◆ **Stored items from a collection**
[Start of Attachment]
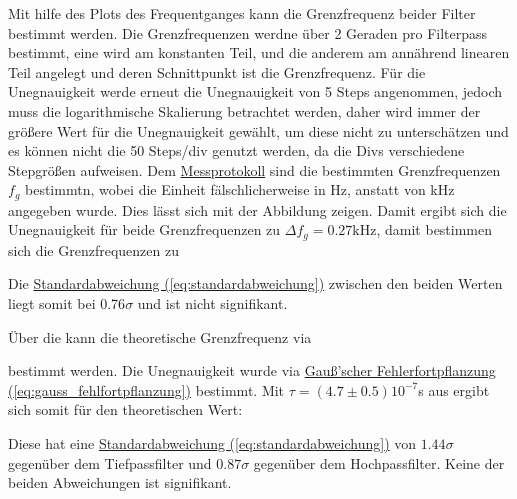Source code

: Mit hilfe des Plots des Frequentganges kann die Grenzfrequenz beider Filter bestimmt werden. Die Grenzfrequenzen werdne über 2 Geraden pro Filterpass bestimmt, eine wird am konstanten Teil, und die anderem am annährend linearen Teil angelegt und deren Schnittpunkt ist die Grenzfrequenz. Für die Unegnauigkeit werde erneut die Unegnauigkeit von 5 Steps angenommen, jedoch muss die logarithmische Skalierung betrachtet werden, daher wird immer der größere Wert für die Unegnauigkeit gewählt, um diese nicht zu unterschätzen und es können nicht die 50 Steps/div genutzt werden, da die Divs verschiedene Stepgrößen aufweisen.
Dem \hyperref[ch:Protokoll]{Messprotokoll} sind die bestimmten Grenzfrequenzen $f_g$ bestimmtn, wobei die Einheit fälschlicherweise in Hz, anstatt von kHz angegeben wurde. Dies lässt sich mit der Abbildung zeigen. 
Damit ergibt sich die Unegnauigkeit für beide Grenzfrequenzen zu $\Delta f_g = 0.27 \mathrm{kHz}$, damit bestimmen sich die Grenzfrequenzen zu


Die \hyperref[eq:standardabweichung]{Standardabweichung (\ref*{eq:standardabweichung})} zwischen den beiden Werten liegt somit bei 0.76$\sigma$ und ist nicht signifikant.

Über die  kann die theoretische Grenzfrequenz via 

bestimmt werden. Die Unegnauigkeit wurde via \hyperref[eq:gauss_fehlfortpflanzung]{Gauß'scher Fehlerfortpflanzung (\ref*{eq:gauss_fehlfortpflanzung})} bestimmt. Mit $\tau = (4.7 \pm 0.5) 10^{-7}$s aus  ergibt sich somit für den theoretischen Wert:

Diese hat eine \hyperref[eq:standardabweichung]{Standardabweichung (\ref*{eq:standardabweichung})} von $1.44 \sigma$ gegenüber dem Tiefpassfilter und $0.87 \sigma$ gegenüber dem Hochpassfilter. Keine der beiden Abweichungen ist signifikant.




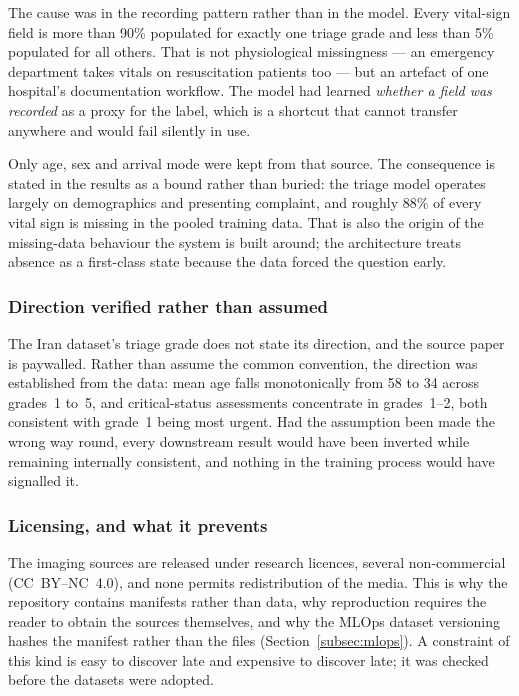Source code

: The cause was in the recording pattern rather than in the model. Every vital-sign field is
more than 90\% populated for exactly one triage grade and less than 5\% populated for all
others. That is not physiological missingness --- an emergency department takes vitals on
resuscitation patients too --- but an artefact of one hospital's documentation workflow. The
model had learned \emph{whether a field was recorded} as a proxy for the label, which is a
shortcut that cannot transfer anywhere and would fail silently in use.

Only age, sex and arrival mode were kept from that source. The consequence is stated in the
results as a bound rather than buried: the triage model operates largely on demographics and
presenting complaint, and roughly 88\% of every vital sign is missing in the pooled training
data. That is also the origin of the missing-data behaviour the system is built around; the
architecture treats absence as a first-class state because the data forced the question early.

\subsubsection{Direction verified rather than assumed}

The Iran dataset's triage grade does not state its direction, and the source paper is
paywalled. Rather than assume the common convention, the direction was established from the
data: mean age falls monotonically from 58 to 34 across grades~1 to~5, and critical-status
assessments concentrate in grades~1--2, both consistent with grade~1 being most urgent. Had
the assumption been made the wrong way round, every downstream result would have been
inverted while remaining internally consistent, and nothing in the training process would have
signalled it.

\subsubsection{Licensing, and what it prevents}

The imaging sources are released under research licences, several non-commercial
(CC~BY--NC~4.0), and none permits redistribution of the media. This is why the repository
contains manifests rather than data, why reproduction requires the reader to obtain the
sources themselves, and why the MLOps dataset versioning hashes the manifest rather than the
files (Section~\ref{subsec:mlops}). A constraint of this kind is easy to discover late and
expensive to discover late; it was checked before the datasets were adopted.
[End of Attachment]
◆ **What you have to do**
Tell how many lines in the data hold the string "would". Only the number is wanted.

◆ **Your response**
3